_What to produce_: The string "using" may appear in lines of the entries below. Report how many lines hold it, with only the number.

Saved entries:
=== Begin Enclosure ===

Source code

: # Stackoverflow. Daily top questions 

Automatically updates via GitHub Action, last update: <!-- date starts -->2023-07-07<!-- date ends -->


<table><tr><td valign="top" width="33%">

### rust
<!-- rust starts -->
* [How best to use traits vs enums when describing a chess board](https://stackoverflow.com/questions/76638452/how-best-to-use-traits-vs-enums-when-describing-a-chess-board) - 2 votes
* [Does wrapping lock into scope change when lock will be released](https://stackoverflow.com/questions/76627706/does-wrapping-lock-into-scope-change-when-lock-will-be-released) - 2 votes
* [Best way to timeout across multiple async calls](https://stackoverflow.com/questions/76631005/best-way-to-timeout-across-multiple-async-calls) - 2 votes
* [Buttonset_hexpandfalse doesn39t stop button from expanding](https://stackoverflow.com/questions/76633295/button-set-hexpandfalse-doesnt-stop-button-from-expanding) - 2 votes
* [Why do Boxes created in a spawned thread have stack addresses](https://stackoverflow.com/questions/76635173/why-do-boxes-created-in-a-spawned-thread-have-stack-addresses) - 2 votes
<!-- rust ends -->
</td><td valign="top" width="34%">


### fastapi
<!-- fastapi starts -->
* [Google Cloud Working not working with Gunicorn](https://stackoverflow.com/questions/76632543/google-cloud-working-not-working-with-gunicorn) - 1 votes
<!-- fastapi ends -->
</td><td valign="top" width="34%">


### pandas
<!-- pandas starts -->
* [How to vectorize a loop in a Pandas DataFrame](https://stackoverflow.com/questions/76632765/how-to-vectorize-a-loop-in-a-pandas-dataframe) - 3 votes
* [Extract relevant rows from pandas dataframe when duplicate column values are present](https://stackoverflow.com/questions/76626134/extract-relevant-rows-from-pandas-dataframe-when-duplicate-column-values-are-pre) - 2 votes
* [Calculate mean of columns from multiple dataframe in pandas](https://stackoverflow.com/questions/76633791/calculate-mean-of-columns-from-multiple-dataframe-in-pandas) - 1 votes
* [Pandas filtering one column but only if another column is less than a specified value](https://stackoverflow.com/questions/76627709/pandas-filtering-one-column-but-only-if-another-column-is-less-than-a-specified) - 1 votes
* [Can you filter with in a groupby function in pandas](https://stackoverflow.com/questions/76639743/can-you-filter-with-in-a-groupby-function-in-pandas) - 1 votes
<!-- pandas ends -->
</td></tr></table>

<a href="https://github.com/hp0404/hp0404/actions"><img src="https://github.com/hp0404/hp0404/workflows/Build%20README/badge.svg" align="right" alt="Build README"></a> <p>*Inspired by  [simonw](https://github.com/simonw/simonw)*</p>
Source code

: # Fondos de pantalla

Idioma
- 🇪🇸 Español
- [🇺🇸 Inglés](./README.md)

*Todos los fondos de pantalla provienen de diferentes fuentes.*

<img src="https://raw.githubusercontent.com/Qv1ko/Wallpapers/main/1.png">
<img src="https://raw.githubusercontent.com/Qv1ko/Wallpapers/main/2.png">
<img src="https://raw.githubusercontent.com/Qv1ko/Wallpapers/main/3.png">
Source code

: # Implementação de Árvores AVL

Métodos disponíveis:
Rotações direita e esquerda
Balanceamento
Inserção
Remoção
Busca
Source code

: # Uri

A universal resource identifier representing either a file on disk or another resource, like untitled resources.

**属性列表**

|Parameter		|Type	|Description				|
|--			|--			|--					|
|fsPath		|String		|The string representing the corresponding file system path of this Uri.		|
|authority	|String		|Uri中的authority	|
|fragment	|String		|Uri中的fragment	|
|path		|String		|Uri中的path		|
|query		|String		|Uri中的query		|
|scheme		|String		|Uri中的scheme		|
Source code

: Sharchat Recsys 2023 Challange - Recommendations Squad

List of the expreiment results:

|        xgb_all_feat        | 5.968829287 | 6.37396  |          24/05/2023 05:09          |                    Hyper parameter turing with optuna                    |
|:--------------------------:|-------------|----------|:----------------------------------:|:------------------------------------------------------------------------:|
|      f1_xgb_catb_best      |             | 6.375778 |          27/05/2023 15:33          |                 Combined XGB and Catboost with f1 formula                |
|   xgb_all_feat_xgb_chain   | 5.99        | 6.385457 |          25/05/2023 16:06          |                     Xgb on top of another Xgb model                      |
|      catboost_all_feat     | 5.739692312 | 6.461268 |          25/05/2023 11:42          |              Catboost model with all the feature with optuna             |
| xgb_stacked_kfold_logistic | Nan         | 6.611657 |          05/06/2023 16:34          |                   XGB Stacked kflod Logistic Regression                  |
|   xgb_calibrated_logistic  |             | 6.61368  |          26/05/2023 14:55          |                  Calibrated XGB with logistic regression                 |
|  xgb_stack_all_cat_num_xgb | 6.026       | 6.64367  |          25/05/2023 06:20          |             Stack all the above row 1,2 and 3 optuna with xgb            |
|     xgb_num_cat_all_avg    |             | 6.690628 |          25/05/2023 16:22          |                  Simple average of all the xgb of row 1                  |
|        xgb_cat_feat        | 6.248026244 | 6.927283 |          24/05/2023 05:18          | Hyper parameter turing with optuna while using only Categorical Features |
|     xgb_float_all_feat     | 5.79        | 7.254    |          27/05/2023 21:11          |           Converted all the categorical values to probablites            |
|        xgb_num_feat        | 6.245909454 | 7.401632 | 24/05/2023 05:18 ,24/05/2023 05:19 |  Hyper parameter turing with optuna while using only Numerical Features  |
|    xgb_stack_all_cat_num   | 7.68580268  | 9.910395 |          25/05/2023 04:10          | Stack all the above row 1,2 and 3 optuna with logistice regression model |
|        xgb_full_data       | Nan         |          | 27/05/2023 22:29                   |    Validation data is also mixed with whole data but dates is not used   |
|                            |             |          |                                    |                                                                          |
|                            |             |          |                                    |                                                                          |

=== End Enclosure ===

_Exercise solution_: 2